Ein Gigant des Sports

Javier Sotomayor Javier Sotomayor, Foto: Prensa Latina

Javier Sotomayor, der kubanische Hochspringer erzielte am 27. Juli 1993 auf einem internationalen Sportfest im spanischen Salamanca unter wettbewerbsgerechten Bedingungen ein außergewöhnliches Resultat: Seinen eigenen, vier Jahre alten Freiluftweltrekord von 2,44 Meter verbesserte er an jenem Tag auf 2,45 Meter. Dies geschah vor 30 Jahren und bis heute wurde diese Höhe nicht wieder erreicht. Seitdem die Ergebnisse der Leichtathletik statistisch erfasst werden, gibt es wohl nur wenige Höchstleistungen, die damit vergleichbar wären. In der Geschichte dieser anspruchsvollen Disziplin gibt es darüber hinaus niemanden, der so lange an der Weltspitze dabei war und diesen Sport phasenweise völlig dominiert hat. Er hat fast alles, was zu gewinnen war, irgendwann gewonnen und ist auch seit 1989 immer noch aktueller Hallenweltrekordhalter mit 2,43 Meter.

Doch diejenigen, denen Kuba aus politischen Gründen verhasst ist, lassen nichts unversucht, Leistungen der kubanischen Gesellschaft selbst im Sport zu diskreditieren: Bei den panamerikanischen Spielen von 1999 im kanadischen Winnipeg wurden in einer Dopingprobe Sotomayors angeblich Spuren von Kokain gefunden. Er bestritt, jemals eine solche Droge konsumiert zu haben und wurde dennoch für zwei Jahre gesperrt. Dieser Vorfall war für Kuba Anlass, ein eigenes Testlabor nach internationaler Norm einzurichten, um selbst Überprüfungen vornehmen zu können.

Weltweit tauchte damals in vielen Medien eine neue, fast wie speziell auf Sotomayor geprägte Wortschöpfung auf: "Kokain-Doping". Diese Ausgeburt böswilliger und von der Sache her absurder Sprachakrobatik wurde mit der Berichterstattung über ihn immer wieder genannt, um dann nach Jahren und nachlassendem Interesse an seinem Fall fast völlig in der Versenkung zu verschwinden. Wie kann jemand in einem Sport Höchstleistungen erbringen, bei denen eine Vielzahl von Faktoren punktgenau zusammenspielen müssen, wenn er gleichzeitig Drogen nimmt, die bekannterweise die körperliche und geistige Leistungsfähigkeit verzerren und herabmindern und langfristig völlig untergraben?

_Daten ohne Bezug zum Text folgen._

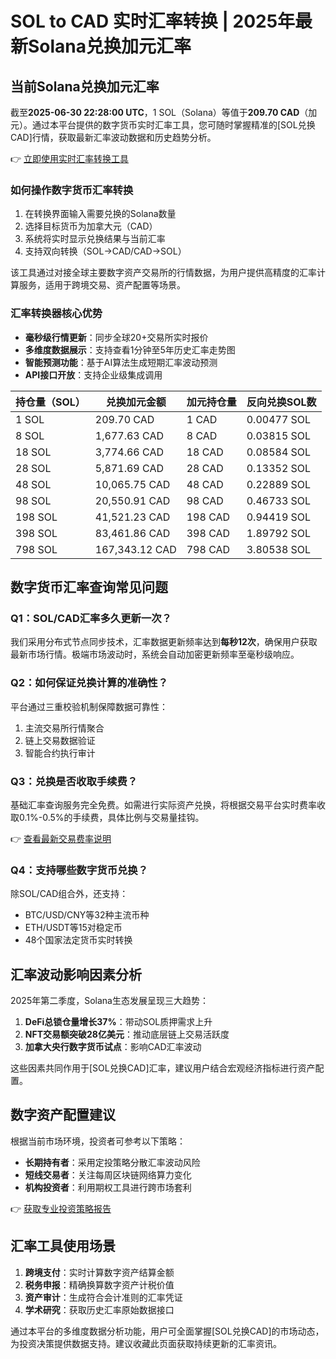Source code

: # SOL to CAD 实时汇率转换 | 2025年最新Solana兑换加元汇率

## 当前Solana兑换加元汇率
截至**2025-06-30 22:28:00 UTC**，1 SOL（Solana）等值于**209.70 CAD**（加元）。通过本平台提供的数字货币实时汇率工具，您可随时掌握精准的[SOL兑换CAD]行情，获取最新汇率波动数据和历史趋势分析。

👉 [立即使用实时汇率转换工具](https://bit.ly/okx_welcome)

### 如何操作数字货币汇率转换
1. 在转换界面输入需要兑换的Solana数量
2. 选择目标货币为加拿大元（CAD）
3. 系统将实时显示兑换结果与当前汇率
4. 支持双向转换（SOL→CAD/CAD→SOL）

该工具通过对接全球主要数字资产交易所的行情数据，为用户提供高精度的汇率计算服务，适用于跨境交易、资产配置等场景。

### 汇率转换器核心优势
- **毫秒级行情更新**：同步全球20+交易所实时报价
- **多维度数据展示**：支持查看1分钟至5年历史汇率走势图
- **智能预测功能**：基于AI算法生成短期汇率波动预测
- **API接口开放**：支持企业级集成调用

| 持仓量（SOL） | 兑换加元金额 | 加元持仓量 | 反向兑换SOL数 |
|---------------|--------------|------------|----------------|
| 1 SOL         | 209.70 CAD   | 1 CAD      | 0.00477 SOL    |
| 8 SOL         | 1,677.63 CAD | 8 CAD      | 0.03815 SOL    |
| 18 SOL        | 3,774.66 CAD | 18 CAD     | 0.08584 SOL    |
| 28 SOL        | 5,871.69 CAD | 28 CAD     | 0.13352 SOL    |
| 48 SOL        | 10,065.75 CAD| 48 CAD     | 0.22889 SOL    |
| 98 SOL        | 20,550.91 CAD| 98 CAD     | 0.46733 SOL    |
| 198 SOL       | 41,521.23 CAD| 198 CAD    | 0.94419 SOL    |
| 398 SOL       | 83,461.86 CAD| 398 CAD    | 1.89792 SOL    |
| 798 SOL       | 167,343.12 CAD|798 CAD   | 3.80538 SOL    |

## 数字货币汇率查询常见问题

### Q1：SOL/CAD汇率多久更新一次？
我们采用分布式节点同步技术，汇率数据更新频率达到**每秒12次**，确保用户获取最新市场行情。极端市场波动时，系统会自动加密更新频率至毫秒级响应。

### Q2：如何保证兑换计算的准确性？
平台通过三重校验机制保障数据可靠性：
1. 主流交易所行情聚合
2. 链上交易数据验证
3. 智能合约执行审计

### Q3：兑换是否收取手续费？
基础汇率查询服务完全免费。如需进行实际资产兑换，将根据交易平台实时费率收取0.1%-0.5%的手续费，具体比例与交易量挂钩。

👉 [查看最新交易费率说明](https://bit.ly/okx_welcome)

### Q4：支持哪些数字货币兑换？
除SOL/CAD组合外，还支持：
- BTC/USD/CNY等32种主流币种
- ETH/USDT等15对稳定币
- 48个国家法定货币实时转换

## 汇率波动影响因素分析
2025年第二季度，Solana生态发展呈现三大趋势：
1. **DeFi总锁仓量增长37%**：带动SOL质押需求上升
2. **NFT交易额突破28亿美元**：推动底层链上交易活跃度
3. **加拿大央行数字货币试点**：影响CAD汇率波动

这些因素共同作用于[SOL兑换CAD]汇率，建议用户结合宏观经济指标进行资产配置。

## 数字资产配置建议
根据当前市场环境，投资者可参考以下策略：
- **长期持有者**：采用定投策略分散汇率波动风险
- **短线交易者**：关注每周区块链网络算力变化
- **机构投资者**：利用期权工具进行跨市场套利

👉 [获取专业投资策略报告](https://bit.ly/okx_welcome)

## 汇率工具使用场景
1. **跨境支付**：实时计算数字资产结算金额
2. **税务申报**：精确换算数字资产计税价值
3. **资产审计**：生成符合会计准则的汇率凭证
4. **学术研究**：获取历史汇率原始数据接口

通过本平台的多维度数据分析功能，用户可全面掌握[SOL兑换CAD]的市场动态，为投资决策提供数据支持。建议收藏此页面获取持续更新的汇率资讯。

Doch wo Ungerechtigkeit geschieht, formiert sich auch Protest: Nach einem Jahr wurde seine Sperre damals aufgehoben. Doch diejenigen, die gedacht hatten, dass sich seine Karriere ohnehin erledigt hätte, widerlegte er: Bei der Olympiade 2000 in Sydney trat er mit 32 Jahren für sein Land nochmal an und brachte trotz einem Jahr Abwesenheit von allen internationalen Wettbewerben immerhin mit der Höhe von 2,32 Meter die Silbermedaille nach Hause.

Interessant ist, dass die Welt-Anti-Doping-Agentur (WADA) harte Drogen wie Kokain, Ecstasy und Heroin von ihrer Liste leistungssteigernder Substanzen 2021 gestrichen hat und bei Nachweis nur noch eher symbolische Strafen verhängt. Es dauert wohl manchmal etwas länger, bis der berühmte Groschen fällt.

Vielleicht wird Sotomayors Rekordmarke irgendwann eingestellt oder übertroffen. Es ist aber durchaus möglich, dass sie den Verleumdern Kubas noch lange wie ein Dorn im Auge stecken bleibt. Bei 2,45 Meter Höhe setzt die Schwerkraft dem Menschen, was neue Höhenflüge angeht, schon enge Grenzen. Er selbst sagte kürzlich in einem Interview zu seinem Rekord: "Natürlich bin ich froh darüber, aber ehrlich gesagt hatte ich nicht damit gerechnet, dass er so lange anhält. Auf jeden Fall wird früher oder später jemand dieses Maß überschreiten und ich werde mich als erster darüber freuen. Auch wenn mir klar ist, dass es schwierig und ein wichtiges Hindernis ist, das es zu überwinden gilt. Auch psychisch."

Heute lebt "Soto", wie er in Kuba genannt wird, mit seiner Familie in Havanna, arbeitet für den kubanischen Sport und ist bei großen Sportereignissen in Lateinamerika auch ein gefragter Kommentator.